ARM, x86 Chip Makers Fight to Ride Mobile Growth
April 30th, 2008
Daniel Eran Dilger
Apple’s acquisition of PA Semi appears to fit well into the company’s plans to pioneer the development of a new WiFi mobile platform with the iPhone and iPod Touch. Apple is certainly not the only company to see the vast potential in mobile devices. The market for smartphones and mobile Internet devices is currently broad and diverse, with lots of competition both in the hardware components used and in the operating system and development platforms offered.
Today’s growth in mobile messaging and computing devices bears some similarity with the explosion of desktop personal computing in the early 80s described in the previous segment. The difference is that today there is no big equivalent to IBM threatening to enter the market; all the existing, leading competitors in mobile devices are already large and established companies.
Unlike the 1981 IBM PC, which pushed the unremarkable x86 processor and Microsoft’s copycat software ahead of superior technology, mobile devices today are being sold on their actual merits in terms of hardware and software. Of course, that doesn’t mean there isn’t anyone working to shoehorn the square pegs of x86 processors and Microsoft Windows software into the round hole of mobile devices. Here’s a look at the state of chips in mobiles, and how PA Semi expands the options for Apple in the mobile market.
How Apple’s PA Semi Acquisition Fits Into Its Chip History
Why Did Apple Buy PA Semi?
The Glut of Chip Designs Without Buyers.
Apple isn’t the only company buying up fabless chip designers. Texas Instruments is rumored to be acquiring Wolfson Microelectronics, the Scottish company that developed most of the audio processing chips in the iPods until just recently.

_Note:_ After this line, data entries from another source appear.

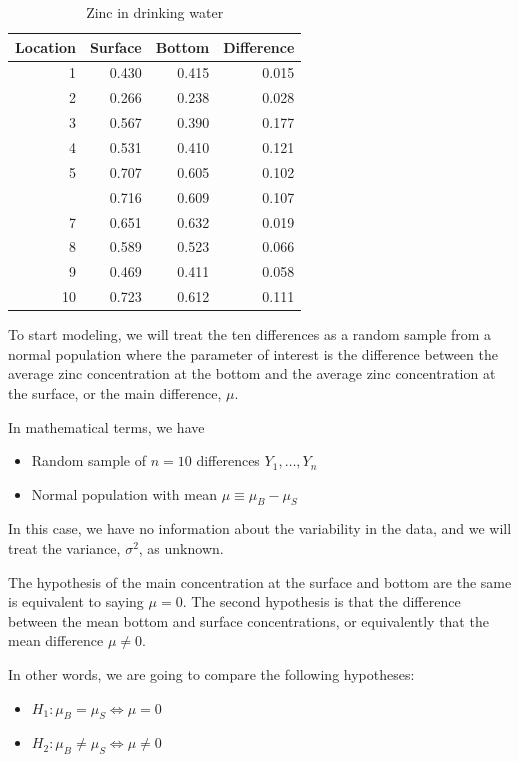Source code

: \documentclass[]{book}
\providecommand{\tightlist}{%
  \setlength{\itemsep}{0pt}\setlength{\parskip}{0pt}}
\theoremstyle{definition}
\theoremstyle{definition}
\theoremstyle{definition}
\theoremstyle{remark}
\begin{document}
\begin{table}

\caption{\label{tab:zinc-table}Zinc in drinking water}
\centering
\begin{tabular}[t]{rrrr}
\toprule
Location & Surface & Bottom & Difference\\
\midrule
1 & 0.430 & 0.415 & 0.015\\
2 & 0.266 & 0.238 & 0.028\\
3 & 0.567 & 0.390 & 0.177\\
4 & 0.531 & 0.410 & 0.121\\
5 & 0.707 & 0.605 & 0.102\\
\addlinespace
6 & 0.716 & 0.609 & 0.107\\
7 & 0.651 & 0.632 & 0.019\\
8 & 0.589 & 0.523 & 0.066\\
9 & 0.469 & 0.411 & 0.058\\
10 & 0.723 & 0.612 & 0.111\\
\bottomrule
\end{tabular}
\end{table}

To start modeling, we will treat the ten differences as a random sample
from a normal population where the parameter of interest is the
difference between the average zinc concentration at the bottom and the
average zinc concentration at the surface, or the main difference,
\(\mu\).

In mathematical terms, we have

\begin{itemize}
\tightlist
\item
  Random sample of \(n= 10\) differences \(Y_1, \ldots, Y_n\)
\item
  Normal population with mean \(\mu \equiv \mu_B - \mu_S\)
\end{itemize}

In this case, we have no information about the variability in the data,
and we will treat the variance, \(\sigma^2\), as unknown.

The hypothesis of the main concentration at the surface and bottom are
the same is equivalent to saying \(\mu = 0\). The second hypothesis is
that the difference between the mean bottom and surface concentrations,
or equivalently that the mean difference \(\mu \neq 0\).

In other words, we are going to compare the following hypotheses:

\begin{itemize}
\tightlist
\item
  \(H_1: \mu_B = \mu_S \Leftrightarrow \mu = 0\)
\item
  \(H_2: \mu_B \neq \mu_S \Leftrightarrow \mu \neq 0\)
\end{itemize}
\end{document}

Apple was Wolfson’s largest customer in MP3 player chips, which made up 24% of its business. The loss of iPod-related revenue was a major hit to the company. TI already holds a minority stake in Wolfson.

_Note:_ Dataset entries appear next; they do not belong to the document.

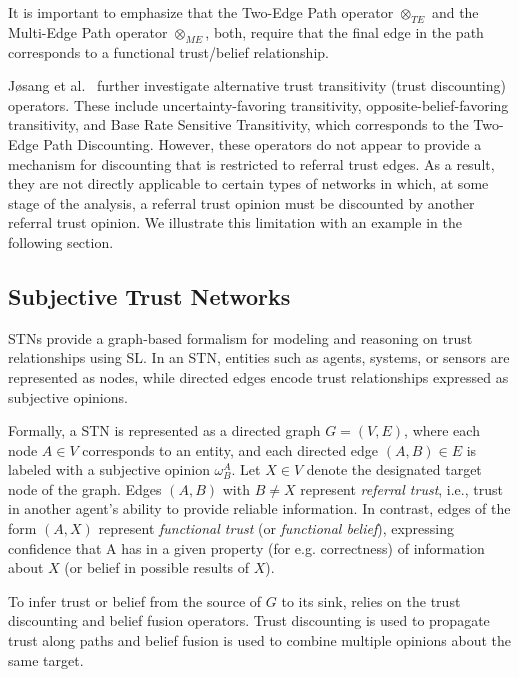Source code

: It is important to emphasize that the Two-Edge Path operator $\otimes_{TE}$ and the Multi-Edge Path operator $\otimes_{ME}$, both, require that the final edge in the path corresponds to a functional trust/belief relationship. 

J{\o}sang et al.~\cite{josang2006exploring} further investigate alternative trust transitivity (trust discounting) operators. These include uncertainty-favoring transitivity, opposite-belief-favoring transitivity, and Base Rate Sensitive Transitivity, which corresponds to the Two-Edge Path Discounting. However, these operators do not appear to provide a mechanism for discounting that is restricted to referral trust edges. As a result, they are not directly applicable to certain types of networks in which, at some stage of the analysis, a referral trust opinion must be discounted by another referral trust opinion. We illustrate this limitation with an example in the following section.

\subsection{Subjective Trust Networks} \label{subsec:SL_STN}
\acfp{STN} provide a graph-based formalism for modeling and reasoning on trust relationships using \ac{SL}. In an \ac{STN}, entities such as agents, systems, or sensors are represented as nodes, while directed edges encode trust relationships expressed as subjective opinions.

Formally, a \ac{STN} is represented as a directed graph \(G = (V, E)\), where each node \(A \in V\) corresponds to an entity, and each directed edge $(A,B) \in E$ is labeled with a subjective opinion \(\omega^A_B\). Let \(X \in V\) denote the designated target node of the graph. Edges \((A,B)\) with \(B \neq X\) represent \emph{referral trust}, i.e., trust in another agent’s ability to provide reliable information. In contrast, edges of the form \((A,X)\) represent \emph{functional trust} (or \emph{functional belief}), expressing confidence that A has in a given property (for e.g. correctness) of information about \(X\) (or belief in possible results of \(X\)).

To infer trust or belief from the source of \(G\) to its sink,  relies on the trust discounting and belief fusion operators. Trust discounting is used to propagate trust along paths and belief fusion is used to combine multiple opinions about the same target.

Sun also just bought up Montalvo Systems, a startup run by Matt Perry, the former CEO of Transmeta. Montalvo is working to develop low power x86 compatible chips for mobile devices. Transmeta attempted to do the same thing nearly ten years ago, but its attempt to break into the x86 market dominated by Intel and AMD was stymied by an inability to find enough customers for its highly efficient, x86 compatible Crusoe processor, despite the initial flurry of excitement around it.
Both Transmeta and Montalvo worked to emulate x86 code on top of more advanced processor architectures, with Transmeta using VLIW technology common to Intel’s failed Itanium processor, and Montalvo (packed with Trasnmeta alumni and the developer of AMD’s K6 processor) seeking to develop a design similar to the fabled Cell processor, jointly created by Sony, IBM, and Toshiba.

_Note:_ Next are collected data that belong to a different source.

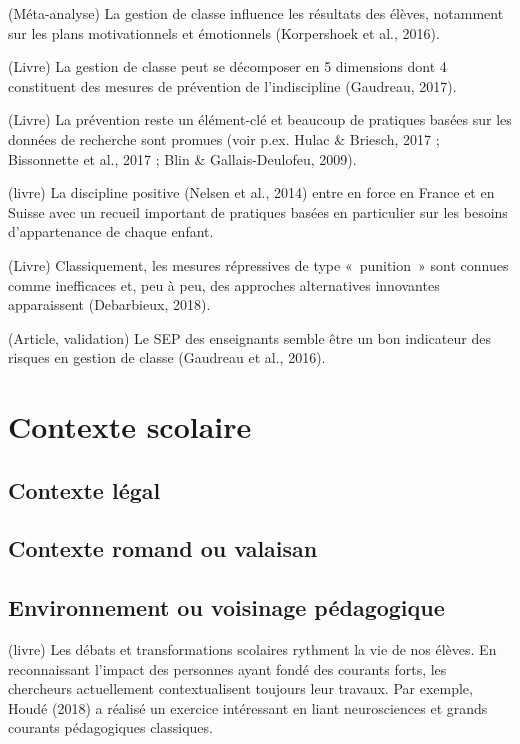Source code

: \documentclass[
  french,
]{article}
\begin{document}
(Méta-analyse) La gestion de classe influence les résultats des élèves, notamment sur les plans motivationnels et émotionnels (Korpershoek et al., 2016).

(Livre) La gestion de classe peut se décomposer en 5 dimensions dont 4 constituent des mesures de prévention de l'indiscipline (Gaudreau, 2017).

(Livre) La prévention reste un élément-clé et beaucoup de pratiques basées sur les données de recherche sont promues (voir p.ex. Hulac \& Briesch, 2017 ; Bissonnette et al., 2017 ; Blin \& Gallais-Deulofeu, 2009).

(livre) La discipline positive (Nelsen et al., 2014) entre en force en France et en Suisse avec un recueil important de pratiques basées en particulier sur les besoins d'appartenance de chaque enfant.

(Livre) Classiquement, les mesures répressives de type «~punition~» sont connues comme inefficaces et, peu à peu, des approches alternatives innovantes apparaissent (Debarbieux, 2018).

(Article, validation) Le SEP des enseignants semble être un bon indicateur des risques en gestion de classe (Gaudreau et al., 2016).

\hypertarget{contexte-scolaire}{%
\section{Contexte scolaire}\label{contexte-scolaire}}

\hypertarget{contexte-luxe9gal}{%
\subsection{Contexte légal}\label{contexte-luxe9gal}}

\hypertarget{contexte-romand-ou-valaisan}{%
\subsection{Contexte romand ou valaisan}\label{contexte-romand-ou-valaisan}}

\hypertarget{environnement-ou-voisinage-puxe9dagogique}{%
\subsection{Environnement ou voisinage pédagogique}\label{environnement-ou-voisinage-puxe9dagogique}}

(livre) Les débats et transformations scolaires rythment la vie de nos élèves. En reconnaissant l'impact des personnes ayant fondé des courants forts, les chercheurs actuellement contextualisent toujours leur travaux. Par exemple, Houdé (2018) a réalisé un exercice intéressant en liant neurosciences et grands courants pédagogiques classiques.
\end{document}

Add in the x86 compatible Intel Atom (used in the few UMPCs sold annually) and AMD Geode (used in the OLPC XO), and you have an awful lot of products in a small space, as nobody seems to be clamoring for x86 compatibility. Incidentally, both Intel and AMD have strapped the overhead of x86 compatibility on top of their core RISC processor designs to keep up with technology advancements while dragging along the legacy of the original PC.
The real problem for mobile devices has been finding a way to make them productive enough to be marketable in serious quantity. Microsoft hasn’t been able to do that in a decade of trying with WinCE, and its parallel efforts to pack the regular desktop version of Windows XP/Vista into Tablet PC and UMPC designs hasn’t been successful either.
CES: Fear and Loathing in Las Vegas
The Spectacular Failure of WinCE and Windows Mobile
Innovation: Apple at Macworld vs Microsoft at CES
Follow the Money.
In contrast to all the speculatively designed, low power x86 mobile contenders, the vast majority (around 70%) of today’s mobile devices use ARM processors built by TI, Samsung, Marvell, and the various other ARM licensees.
In January, ARM announced the shipment milestone of ten billion ARM processors, with three billion now being shipped every year by the hundreds of ARM licensees. In comparison, UMPC devices and the XO combined didn’t sell more than a million units last year. It’s going to take more than a few miracle sales to turn the mobile tide in favor of any one of the various x86 designs, all of which are less mature and offer less flexibility in part sourcing than the wide range of ARM components available.
ARM is of course not x86 compatible, a significant problem for Microsoft considering that Windows XP/Vista is not designed with processor portability in mind. In contrast, Apple had no problem delivering its OS X operating system on the ARM-based iPhone. It’s also had no problem selling millions of the iPhones and iPod Touch units within their first year on the market.
Will Apple Rescue Intel’s Silverthorne?
ARM Achieves 10 Billion Processor Milestone
Origins: Why the iPhone is ARM, and isn’t Symbian
Apple’s Mobile Strategy.
Apple has paired its advanced Cocoa development platform and UNIX-based operating system with the ubiquitous ARM architecture in a bid to ride the vast economies of scale of that processor in the same way that Microsoft happened to be in the right place at the right time to get its clone of CP/M installed on IBM’s PC. Again, the difference is that Apple’s strategy has technical merits.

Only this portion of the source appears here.